Three bellwether sectors, fuel, FMCG and automobiles have posted impressive growth in June over the previous month, albeit from a low base. This is mirroring the trend seen in the months following the lifting of Lockdown 1.0. Industry is optimistic that this uptick will sustain even after the pent-up demand has been met.
The first green shoots of growth are becoming visible in India. As various states lift full, partial or local-level lockdowns, the hum of machines is steadily replacing the silence that had enveloped India’s factories. And as rising vaccination levels lift the confidence of consumers, pent-up demand is shoring up demand and sales in a host of sectors and industries.
That said, a caveat will be in order. The recovery is relative to the small base of the previous months; a full blown return to a robust growth path is still some months away.
Since the beginning of June, fuel sales, widely seen as a proxy for economic activity, fast moving consumer goods (FMCG), considered a good gauge of the mood of consumers, and the automobile sector, where an uptrend indicates rising consumer confidence, have all shown an upward trajectory – which bodes well for the wider economy.
According to data released by India’s state-owned oil companies, which operate 90 per cent of India’s fuel outlets, petrol and diesel sales in the first half of June trended upward by 13 per cent and 12 per cent, respectively, signalling rising economic activity and goods movement.
In line with the caveat above, it will be fair to add the absolute sales figures are still below those achieved in the same period last year. Petrol sales were down 3.5 per cent and diesel sales fell 7.5 per cent.
This is giving rise to optimism that the trend seen in March this year – when fuel sales outstripped levels seen in March 2021, i.e., before the first wave of Covid forced the government to announce the world’s most stringent lockdown – could replicate itself once the lockdowns imposed in different parts of India are completely lifted as Covid cases fall further and life returns to normal.
The pick-up in fuel demand is being echoed in another major bellwether sector, FMCG. Sales of FMCG products at grocery stories across the country have picked up 15-20 per cent in the second week of June, compared to May this year. This figure rises further to 25-30 per cent at supermarkets and standalone modern retail outlets.
Incidentally, neighbourhood grocery stores, called kirana stores in India, still contribute about 90 per cent of all grocery sales in India, despite the steroid-charged growth rates posted in recent years by their much bigger online rivals.
As a result, store owners and managers have increased their stocking levels to 65 per cent of pre-pandemic levels compared to 30 per cent last month.
“We are seeing higher consumer offtake and primary sales in the past week across both general and modern retail — this is a direct consequence of retail stores being allowed to operate for longer hours,” Mayank Shah, Senior Category Head at Parle Products, told ET, a leading Indian financial daily. “Replenishment of stocks has more than doubled from what it was the same time last month, though it hasn’t reached 100 per cent.”
Apart from consumer demand, analysts attributed the rising graph of the FMCG sector to the news about universal free vaccinations for India’s entire adult population and fewer disruptions in the supply chain following the progressive lifting of curbs by the states and local bodies. Media reports suggest that the time taken to replenish stocks has reduced sharply over the last one or two weeks.
A third major engine of the Indian economy, the automobile sector, which accounts for 40 per cent of the country’s manufacturing GDP, is also purring back to life. As of this week, 20,000 out of a total of about 25,000 auto showrooms, or 80 per cent of all such retail outlets, had reopened for business.
Most companies said bookings, sales and actual deliveries were rising at a fast clip even as the number of order cancellations were falling.
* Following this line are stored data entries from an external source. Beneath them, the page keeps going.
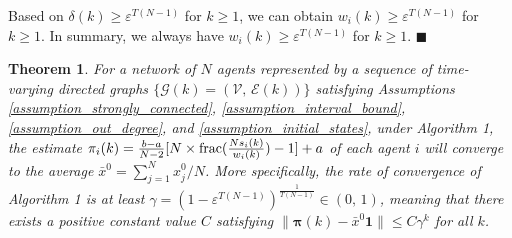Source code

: \documentclass{IEEEtran}
\newtheorem{Theorem}{Theorem}
\begin{document}
Based on $\delta(k) \geq \varepsilon^{T(N-1)}$ for $k \geq 1$, we can obtain $w_i(k) \geq \varepsilon^{T(N-1)}$ for $k \geq 1$. In summary, we always have $w_i(k) \geq \varepsilon^{T(N-1)}$ for $k \geq 1$. \hfill{$\blacksquare$}

\begin{Theorem}\label{theorem_convergence}
	For a network of $N$ agents represented by a sequence of time-varying directed graphs $\{\mathcal{G}(k)=(\mathcal{V}, \, \mathcal{E}(k))\}$ satisfying Assumptions \ref{assumption_strongly_connected}, \ref{assumption_interval_bound}, \ref{assumption_out_degree}, and \ref{assumption_initial_states}, under Algorithm 1, the estimate $\pi_i(k)=\frac{b-a}{N-2}[N \times {\rm frac}(\frac{Ns_i(k)}{w_i(k)})-1]+a$ of each agent $i$ will converge to the average $\bar{x}^0={\sum_{j=1}^{N}x_j^0}/N$. More specifically, the rate of convergence of Algorithm 1 is at least $\gamma= (1-\varepsilon^{T(N-1)}) ^{\frac{1}{T(N-1)}} \in (0, \, 1)$, meaning that there exists a positive constant value $C$ satisfying $\big\|\boldsymbol{\pi}(k) - \bar{x}^0 \mathbf{1} \big\| \leq C \gamma ^k$ for all $k$.
\end{Theorem}
\end{document}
Industry executives expect Indian passenger vehicle makers to post sales of about 300,000 cars and SUVs in June, just short of the average monthly sales of 330,000 units.
Most of this demand is, however, attributed to pent-up demand. Executives from several automobile companies said they were mainly servicing orders that had been booked prior to the lockdown but that the flow of fresh customers was still below expectations.
These green shoots of recovery and growth augur well for the economy as all three sectors have huge forward and backward linkages with hundreds of other sectors, all of which are feeding off the primary demand being generated by the fuels, FMCG and automobile sectors.
Now, industry executives, policy makers and investors are keeping their fingers crossed that this rising demand curve sustains its growth trajectory after the pent-up demand is satisfied.